■ Data
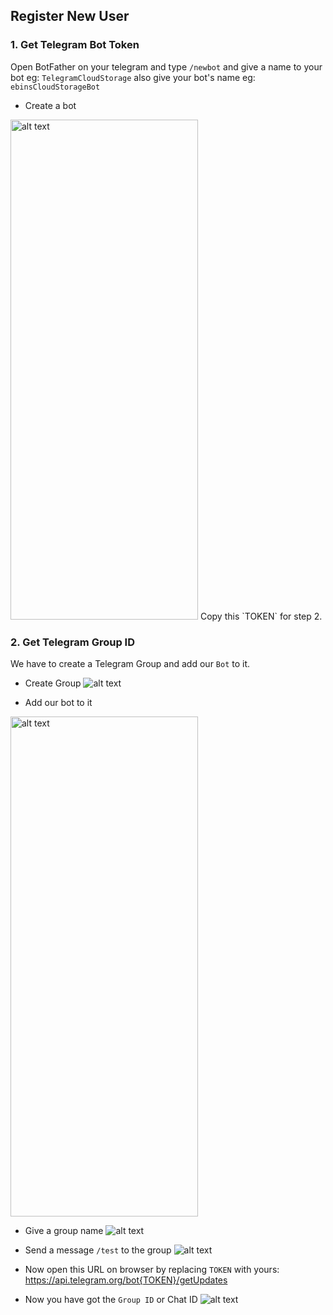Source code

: ## Register New User

### 1. Get Telegram Bot Token

Open BotFather on your telegram and type `/newbot` and give a name to your bot eg: `TelegramCloudStorage` also give your bot's name eg: `ebinsCloudStorageBot`

- Create a bot
 <img src="./create-bot-token.png" alt="alt text" width="300" height="800">
  Copy this `TOKEN` for step 2.

### 2. Get Telegram Group ID

We have to create a Telegram Group and add our `Bot` to it.

- Create Group
  ![alt text](./create-group-1.png)

- Add our bot to it
<img src="./create-group-2.png" alt="alt text" width="300" height="800">

- Give a group name
  ![alt text](./create-group-3.png)
  
- Send a message `/test` to the group
  ![alt text](./create-group-4.png)
- Now open this URL on browser by replacing `TOKEN` with yours: https://api.telegram.org/bot{TOKEN}/getUpdates
- Now you have got the `Group ID` or Chat ID
  ![alt text](./call-bot-api.png)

■ Task prompt
Everything from the line containing "We have to create" to the last line of the data above must be set down exactly, both ends included, with no other lines.

■ Answer box
We have to create a Telegram Group and add our `Bot` to it.

- Create Group
  ![alt text](./create-group-1.png)

- Add our bot to it
<img src="./create-group-2.png" alt="alt text" width="300" height="800">

- Give a group name
  ![alt text](./create-group-3.png)
  
- Send a message `/test` to the group
  ![alt text](./create-group-4.png)
- Now open this URL on browser by replacing `TOKEN` with yours: https://api.telegram.org/bot{TOKEN}/getUpdates
- Now you have got the `Group ID` or Chat ID
  ![alt text](./call-bot-api.png)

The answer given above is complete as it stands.